Junge's personal artistic flair is apparent in his set design drawings, often done in wash, which show a draftsmanship of great delicacy and charm. His drawing style was fluid and immediate and yet had a sparseness of composition and an atmospheric lightness. This economy of means, using a few carefully selected details to convey an appropriate atmosphere, was translated directly to the screen in Junge's best work, such as the staircase setting used in A Matter of Life and Death. Here, an essentially fantastic narrative is given credibility by a setting which is at once ephemeral in its spatial relations and highly concrete in its structure and detailing.

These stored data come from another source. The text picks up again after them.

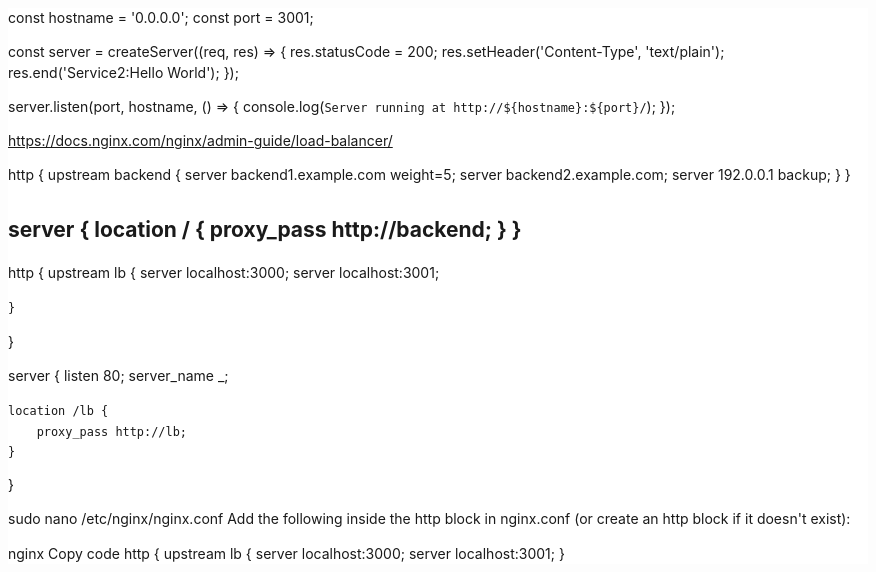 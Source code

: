 const hostname = '0.0.0.0';
const port = 3001;

const server = createServer((req, res) => {
  res.statusCode = 200;
  res.setHeader('Content-Type', 'text/plain');
  res.end('Service2:Hello World');
});

server.listen(port, hostname, () => {
  console.log(`Server running at http://${hostname}:${port}/`);
});

https://docs.nginx.com/nginx/admin-guide/load-balancer/

http {
    upstream backend {
        server backend1.example.com weight=5;
        server backend2.example.com;
        server 192.0.0.1 backup;
    }
}

server {
    location / {
        proxy_pass http://backend;
    }
}
-----------------------------------------------------
http {
    upstream lb {
        server localhost:3000;
        server localhost:3001;

    }
}

server {
    listen 80;
    server_name _;
     
    location /lb {
        proxy_pass http://lb;
    }
}

sudo nano /etc/nginx/nginx.conf
Add the following inside the http block in nginx.conf (or create an http block if it doesn't exist):

nginx
Copy code
http {
    upstream lb {
        server localhost:3000;
        server localhost:3001;
    }
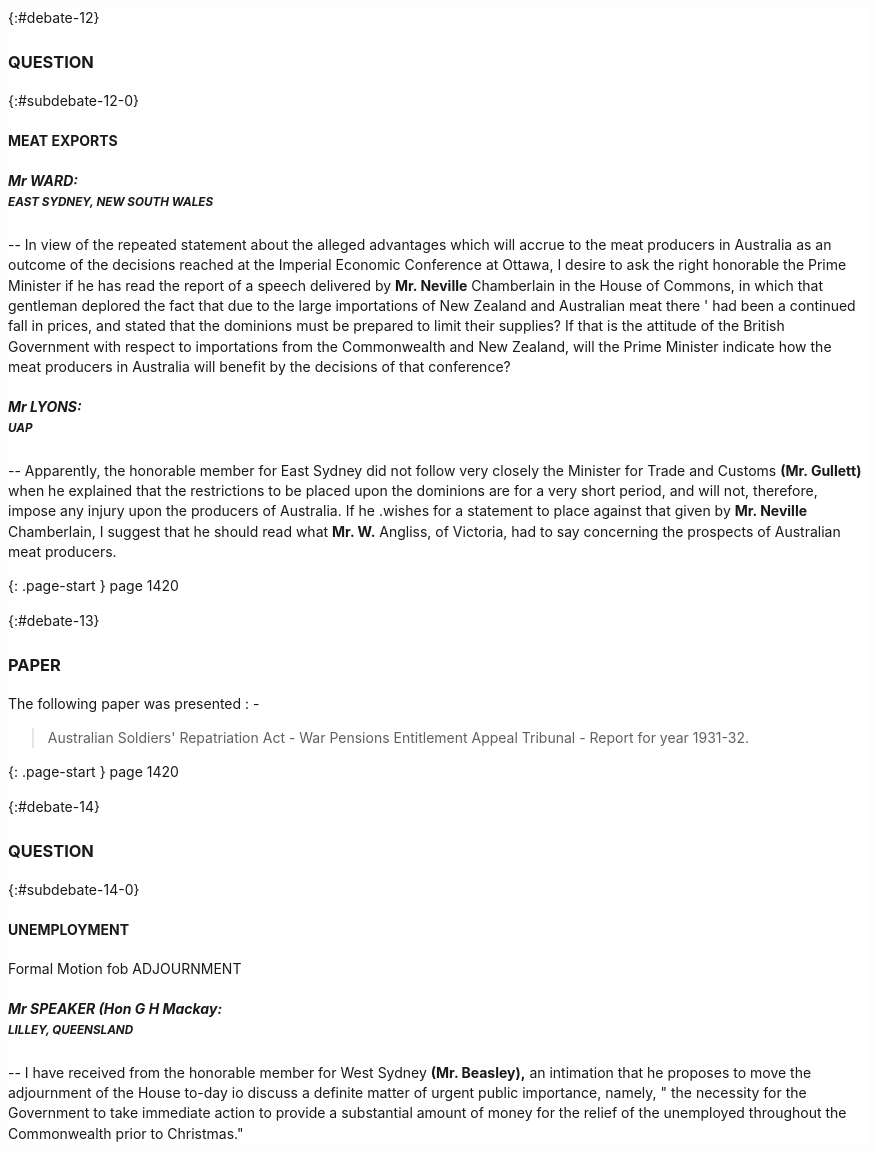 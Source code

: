 {:#debate-12}
### QUESTION

{:#subdebate-12-0}
#### MEAT EXPORTS

##### Mr WARD:<br><small class="text-muted">EAST SYDNEY, NEW SOUTH WALES</small>

-- In view of the repeated statement about the alleged advantages which will accrue to the meat producers in Australia as an outcome of the decisions reached at the Imperial Economic Conference at Ottawa, I desire to ask the right honorable the Prime Minister if he has read the report of a speech delivered by  **Mr. Neville**  Chamberlain in the House of Commons, in which that gentleman deplored the fact that due to the large importations of New Zealand and Australian meat there ' had been a continued fall in prices, and stated that the dominions must be prepared to limit their supplies? If that is the attitude of the British Government with respect to importations from the Commonwealth and New Zealand, will the Prime Minister indicate how the meat producers in Australia will benefit by the decisions of that conference? 

##### Mr LYONS:<br><small class="text-muted">UAP</small>

-- Apparently, the honorable member for East Sydney did not follow very closely the Minister for Trade and Customs  **(Mr. Gullett)**  when he explained that the restrictions to be placed upon the dominions are for a very short period, and will not, therefore, impose any injury upon the producers of Australia. If he .wishes for a statement to place against that given by  **Mr. Neville**  Chamberlain, I suggest that he should read what  **Mr. W.**  Angliss, of Victoria, had to say concerning the prospects of Australian meat producers. 

{: .page-start }
page 1420

{:#debate-13}
### PAPER

The following paper was presented : - 

  >Australian Soldiers' Repatriation Act - War Pensions Entitlement Appeal Tribunal - Report for year 1931-32. 

{: .page-start }
page 1420

{:#debate-14}
### QUESTION

{:#subdebate-14-0}
#### UNEMPLOYMENT

Formal Motion fob ADJOURNMENT 

##### Mr SPEAKER (Hon G H Mackay:<br><small class="text-muted">LILLEY, QUEENSLAND</small>

-- I have received from the honorable member for West Sydney  **(Mr. Beasley),**  an intimation that he proposes to move the adjournment of the House to-day io discuss a definite matter of urgent public importance, namely, " the necessity for the Government to take immediate action to provide a substantial amount of money for the relief of the unemployed throughout the Commonwealth prior to Christmas."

During the 1930s, Junge was in charge of all art direction for Michael Balcon at his Lime Grove Studios in Shepherds Bush. There, he became the first supervising art director in the British film industry. Junge worked on Hitchcock's Young and Innocent, Waltzes from Vienna, and his first version of The Man Who Knew Too Much, but met with only mixed success. Junge's greatest collaboration was with Michael Powell and Emeric Pressburger. Beginning with The Life and Death of Colonel Blimp, Junge's work for Powell and Pressburger generated some of the most memorable images of England and Empire. In Goodbye, Mr. Chips, directed by Sam Wood, Junge used combinations of some of the largest sets built for a British film up to that time with glass shots to evoke what is still a standard view of English public school life. Junge's versatility is apparent in Black Narcissus, which won an Academy Award for both Art Direction and Set Decoration. In this film Junge convincingly recreated the exotic interiors and exteriors of an Indian palace, all in the studio, and in the new medium of Technicolor.

Junge had worked with color since Colonel Blimp, the first British color film. But it was with A Matter of Life and Death that color became a mature tool in the exploration of the poetic potential of a narrative. Junge was required to produce sets in black-and-white for the hereafter sequences and color to describe the world of the living. Thus, design in color became an essential element in the fabric of the film.

From his early work under the direction of Dupont through his Hitchcock films, the collaboration with Powell and Pressburger, and, ultimately, his direction of MGM's art department throughout the 1950s, Junge contributed substantially to establishing the importance of design in British cinema. Throughout his career, he strongly supported the recognition of set design as an artistic rather than a technical element of film.